Being on the Missouri River, St. Charles saw a steady stream of fur trappers and traders to Indian country. William, being an outdoorsman, and like many of the other intelligent, enterprising young men, saw good reason to follow the river west.
On February 13, 1822, William Henry Ashley, who co-founded the Rocky Mountain Fur Company, placed an advertisement in the Missouri Gazette and Public Adviser, calling for 100 enterprising men to “ascend the river Missouri.” Sublette applied and soon became part of the trapping group referred to as “Ashley’s Hundred,” along with several other would-be famous mountain men including Jim Beckwourth, Thomas Fitzpatrick, David Jackson, Hugh Glass, James Bridger, and Jedediah Smith.
The Rocky Mountain Fur Company was the first to depend primarily upon trapping for their furs, rather than buying them from Native Americans. The men who worked for Ashley did not earn a fixed wage, rather they split the proceeds of the furs they obtained.
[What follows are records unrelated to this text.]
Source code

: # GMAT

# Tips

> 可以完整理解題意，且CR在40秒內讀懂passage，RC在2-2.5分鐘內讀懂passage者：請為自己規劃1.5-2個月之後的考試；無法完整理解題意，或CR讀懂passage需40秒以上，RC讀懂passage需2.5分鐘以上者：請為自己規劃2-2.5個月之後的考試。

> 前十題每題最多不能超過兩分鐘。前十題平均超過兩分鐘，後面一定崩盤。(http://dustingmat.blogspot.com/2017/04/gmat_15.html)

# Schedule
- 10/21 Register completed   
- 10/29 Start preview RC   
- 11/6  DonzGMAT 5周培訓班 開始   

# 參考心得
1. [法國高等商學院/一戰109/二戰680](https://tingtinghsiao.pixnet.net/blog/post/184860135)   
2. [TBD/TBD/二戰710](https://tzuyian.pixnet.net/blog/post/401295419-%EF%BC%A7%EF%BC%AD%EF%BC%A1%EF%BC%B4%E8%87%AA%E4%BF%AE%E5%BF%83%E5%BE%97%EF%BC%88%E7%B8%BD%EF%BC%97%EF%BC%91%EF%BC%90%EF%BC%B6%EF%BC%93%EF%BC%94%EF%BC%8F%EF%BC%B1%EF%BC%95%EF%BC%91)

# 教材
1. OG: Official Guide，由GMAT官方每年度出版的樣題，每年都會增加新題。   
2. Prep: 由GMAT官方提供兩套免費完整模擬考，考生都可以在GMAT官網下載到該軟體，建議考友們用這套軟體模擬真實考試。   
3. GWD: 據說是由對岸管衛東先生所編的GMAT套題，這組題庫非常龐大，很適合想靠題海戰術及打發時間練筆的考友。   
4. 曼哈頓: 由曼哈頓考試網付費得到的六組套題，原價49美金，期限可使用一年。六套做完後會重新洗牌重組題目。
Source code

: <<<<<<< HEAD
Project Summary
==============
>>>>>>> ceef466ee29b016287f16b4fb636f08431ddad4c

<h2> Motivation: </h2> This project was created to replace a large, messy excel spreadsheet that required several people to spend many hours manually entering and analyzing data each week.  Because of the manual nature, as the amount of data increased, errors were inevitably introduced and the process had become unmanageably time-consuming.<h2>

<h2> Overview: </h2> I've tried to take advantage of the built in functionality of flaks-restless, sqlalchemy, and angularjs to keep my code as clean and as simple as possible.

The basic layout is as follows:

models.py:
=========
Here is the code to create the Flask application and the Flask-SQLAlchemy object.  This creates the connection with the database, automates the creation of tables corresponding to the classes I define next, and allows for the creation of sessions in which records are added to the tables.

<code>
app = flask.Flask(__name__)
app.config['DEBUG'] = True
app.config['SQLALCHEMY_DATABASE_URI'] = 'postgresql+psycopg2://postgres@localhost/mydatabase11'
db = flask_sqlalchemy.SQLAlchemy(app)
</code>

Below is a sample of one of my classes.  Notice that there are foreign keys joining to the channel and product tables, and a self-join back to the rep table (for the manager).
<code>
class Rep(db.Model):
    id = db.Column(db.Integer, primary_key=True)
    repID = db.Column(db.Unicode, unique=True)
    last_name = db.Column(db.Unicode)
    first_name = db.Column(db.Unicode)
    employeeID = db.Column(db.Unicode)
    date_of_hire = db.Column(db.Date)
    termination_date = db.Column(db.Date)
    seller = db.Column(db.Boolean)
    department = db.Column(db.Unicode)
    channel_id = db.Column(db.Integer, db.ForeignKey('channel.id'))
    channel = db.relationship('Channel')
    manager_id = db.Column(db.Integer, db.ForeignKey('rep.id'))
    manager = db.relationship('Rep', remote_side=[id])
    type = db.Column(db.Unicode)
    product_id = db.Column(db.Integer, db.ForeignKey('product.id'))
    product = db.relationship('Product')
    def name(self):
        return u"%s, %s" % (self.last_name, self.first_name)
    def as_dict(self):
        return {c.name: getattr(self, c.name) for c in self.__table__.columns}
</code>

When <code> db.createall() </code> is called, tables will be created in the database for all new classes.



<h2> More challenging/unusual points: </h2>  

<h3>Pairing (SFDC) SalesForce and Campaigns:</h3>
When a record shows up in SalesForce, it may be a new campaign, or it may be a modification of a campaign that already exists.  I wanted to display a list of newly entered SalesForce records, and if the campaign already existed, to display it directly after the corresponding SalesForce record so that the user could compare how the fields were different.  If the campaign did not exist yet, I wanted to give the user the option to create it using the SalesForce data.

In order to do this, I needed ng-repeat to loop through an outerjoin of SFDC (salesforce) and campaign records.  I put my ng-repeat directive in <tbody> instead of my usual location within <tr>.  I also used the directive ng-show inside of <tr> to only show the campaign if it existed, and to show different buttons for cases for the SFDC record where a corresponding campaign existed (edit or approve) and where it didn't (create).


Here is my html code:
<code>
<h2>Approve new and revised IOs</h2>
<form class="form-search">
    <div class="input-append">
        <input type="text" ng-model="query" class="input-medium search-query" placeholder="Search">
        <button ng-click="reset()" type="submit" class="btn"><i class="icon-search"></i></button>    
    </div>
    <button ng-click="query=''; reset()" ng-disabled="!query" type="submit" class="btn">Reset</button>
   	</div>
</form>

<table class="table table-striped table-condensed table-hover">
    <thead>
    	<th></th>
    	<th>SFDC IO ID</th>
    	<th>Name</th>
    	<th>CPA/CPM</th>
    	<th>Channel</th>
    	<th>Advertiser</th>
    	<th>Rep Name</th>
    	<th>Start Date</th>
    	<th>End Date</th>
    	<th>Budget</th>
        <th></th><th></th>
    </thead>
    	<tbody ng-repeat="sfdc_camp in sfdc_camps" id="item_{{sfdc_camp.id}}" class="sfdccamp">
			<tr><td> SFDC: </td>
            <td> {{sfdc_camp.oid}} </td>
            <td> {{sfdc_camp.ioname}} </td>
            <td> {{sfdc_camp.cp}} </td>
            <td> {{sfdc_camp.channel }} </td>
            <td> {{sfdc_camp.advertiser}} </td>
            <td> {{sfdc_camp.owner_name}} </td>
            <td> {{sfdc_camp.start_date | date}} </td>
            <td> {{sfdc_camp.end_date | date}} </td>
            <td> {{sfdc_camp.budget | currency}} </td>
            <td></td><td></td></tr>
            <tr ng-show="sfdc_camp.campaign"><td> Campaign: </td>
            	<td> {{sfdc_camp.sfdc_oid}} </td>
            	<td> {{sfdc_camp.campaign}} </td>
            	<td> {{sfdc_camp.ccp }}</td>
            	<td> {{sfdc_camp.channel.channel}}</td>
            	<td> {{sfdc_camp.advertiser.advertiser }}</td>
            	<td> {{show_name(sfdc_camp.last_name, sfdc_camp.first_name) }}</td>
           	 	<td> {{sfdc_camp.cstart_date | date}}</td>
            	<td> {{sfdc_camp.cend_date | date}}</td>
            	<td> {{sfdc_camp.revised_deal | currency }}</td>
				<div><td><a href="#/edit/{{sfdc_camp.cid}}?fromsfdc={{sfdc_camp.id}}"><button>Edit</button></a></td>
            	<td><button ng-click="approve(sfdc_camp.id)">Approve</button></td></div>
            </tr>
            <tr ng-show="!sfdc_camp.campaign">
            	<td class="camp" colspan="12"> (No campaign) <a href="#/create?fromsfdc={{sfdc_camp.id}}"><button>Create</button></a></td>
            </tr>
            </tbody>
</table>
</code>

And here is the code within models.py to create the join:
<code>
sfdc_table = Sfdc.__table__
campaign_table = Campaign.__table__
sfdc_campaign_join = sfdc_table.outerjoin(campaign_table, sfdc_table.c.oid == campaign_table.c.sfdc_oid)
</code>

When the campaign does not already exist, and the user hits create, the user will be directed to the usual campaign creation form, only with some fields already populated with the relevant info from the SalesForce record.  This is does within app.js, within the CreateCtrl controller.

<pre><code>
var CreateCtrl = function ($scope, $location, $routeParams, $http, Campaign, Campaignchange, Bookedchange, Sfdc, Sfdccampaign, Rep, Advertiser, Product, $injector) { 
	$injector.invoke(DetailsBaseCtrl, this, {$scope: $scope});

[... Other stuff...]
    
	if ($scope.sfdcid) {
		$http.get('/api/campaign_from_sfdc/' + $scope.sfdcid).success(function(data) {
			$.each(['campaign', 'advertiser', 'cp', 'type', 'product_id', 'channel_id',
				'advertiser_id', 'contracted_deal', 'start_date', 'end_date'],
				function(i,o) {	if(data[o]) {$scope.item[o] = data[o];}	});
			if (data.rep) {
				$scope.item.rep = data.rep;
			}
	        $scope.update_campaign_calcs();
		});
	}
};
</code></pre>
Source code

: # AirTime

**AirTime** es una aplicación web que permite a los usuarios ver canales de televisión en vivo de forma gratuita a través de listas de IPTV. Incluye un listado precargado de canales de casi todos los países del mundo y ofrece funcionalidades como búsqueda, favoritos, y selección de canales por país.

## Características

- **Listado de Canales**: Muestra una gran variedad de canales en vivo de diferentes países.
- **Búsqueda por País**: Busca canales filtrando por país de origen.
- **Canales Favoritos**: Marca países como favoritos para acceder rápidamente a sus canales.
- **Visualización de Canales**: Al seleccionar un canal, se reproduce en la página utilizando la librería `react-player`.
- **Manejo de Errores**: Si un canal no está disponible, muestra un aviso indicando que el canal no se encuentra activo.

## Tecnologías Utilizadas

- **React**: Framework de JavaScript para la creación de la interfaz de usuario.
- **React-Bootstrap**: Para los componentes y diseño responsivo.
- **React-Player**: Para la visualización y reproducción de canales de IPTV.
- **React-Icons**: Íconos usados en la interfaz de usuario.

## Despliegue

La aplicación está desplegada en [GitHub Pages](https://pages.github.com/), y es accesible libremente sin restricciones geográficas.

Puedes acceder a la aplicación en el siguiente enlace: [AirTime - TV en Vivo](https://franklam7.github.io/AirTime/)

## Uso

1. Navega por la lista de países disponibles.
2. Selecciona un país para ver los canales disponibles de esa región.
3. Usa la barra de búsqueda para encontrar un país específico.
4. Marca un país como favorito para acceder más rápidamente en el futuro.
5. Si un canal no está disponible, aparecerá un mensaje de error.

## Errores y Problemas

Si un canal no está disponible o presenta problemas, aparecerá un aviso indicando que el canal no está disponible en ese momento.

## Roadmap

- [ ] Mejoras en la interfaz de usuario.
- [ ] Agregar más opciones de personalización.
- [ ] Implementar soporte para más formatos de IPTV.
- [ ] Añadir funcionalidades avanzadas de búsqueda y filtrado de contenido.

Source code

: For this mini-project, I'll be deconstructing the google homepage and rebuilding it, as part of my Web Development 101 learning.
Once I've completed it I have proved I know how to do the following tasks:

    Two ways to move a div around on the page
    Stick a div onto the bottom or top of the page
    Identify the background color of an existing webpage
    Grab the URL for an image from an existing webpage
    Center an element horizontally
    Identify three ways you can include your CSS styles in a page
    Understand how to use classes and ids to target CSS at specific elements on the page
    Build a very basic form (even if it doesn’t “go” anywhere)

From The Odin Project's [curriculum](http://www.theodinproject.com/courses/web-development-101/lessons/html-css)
On June 1, 1823, Ashley and his party of 70 men were attacked by 600 Arikara Indians, inciting what is known as the Arikara War. Twelve of Ashley’s men were killed and the rest were forced to retreat. Sublette escaped, and Jedediah Smith volunteered to contact Andrew Henry and bring back reinforcements. A couple of months later, Colonel Henry Leavenworth leading 200 soldiers and 700 Sioux allies, with Sublette in a temporary post as a sergeant major, attacked and routed the Indians at the Arikara villages on August 9th.
Sublette continued trapping, accompanying Jedediah Smith and others into the Crow country and by the spring of 1824, was working on the Green River and its tributaries in Wyoming. Later that year, he accompanied Smith to the Pacific Northwest, reaching Hudson’s Bay Company territory. Two years later, he, along with Jedediah Smith and David Jackson, purchased Ashley’s interest in the Rocky Mountain Fur Company.
Over the next several years he continued to trap in the mountains while making several trips back to St. Louis to sell the furs and obtain supplies. In 1830, he was the first to bring wagons back to the Rocky Mountains and helped to blaze the Oregon Trail by finding a shortcut, now known as “Sublette’s Cut” in Wyoming. That year, when he returned to St. Louis, the partnership with Smith and Jackson was dissolved.
In 1831, he entered the Santa Fe Trade but abandoned the idea after the death of Jedediah Smith. He soon returned to trapping in the mountains and was present at the Battle of Pierre’s Hole on July 18, 1832, in which he was wounded. However, he recovered and in December of that year, formed a partnership with Robert Campbell, who had long been with him on numerous mountain expeditions. Their firm operated for the next ten years with their only serious opposition being the American Fur Company. They later sold their business to the American Fur Company and Sublette settled down in St. Louis, Missouri, where he became involved in business and politics.
In 1844, Sublette married Frances Hereford, of Tuscumbia, Alabama. In the spring of 1845, he desired to become the Superintendent of Indian Affairs at St. Louis and soon made a trip to Washington to secure the position. During his trip, he was in Pittsburgh, Pennsylvania on July 23rd, where he became ill and died. He was initially buried in the private burying ground on his farm on the outskirts of St. Louis. However, later, his remains were removed to Bellefontaine Cemetery in St. Louis, Missouri.
Sublette willed his property to his wife Frances on the condition that she would not change her name. Four years after William Sublette’s death, she married his brother, Solomon P. Sublette, thus never changing her last name.
Sources include Mountain Men and Fur Traders of the Far West: Eighteen Biographical Sketches, edited by LeRoy R. Hafen, 1965.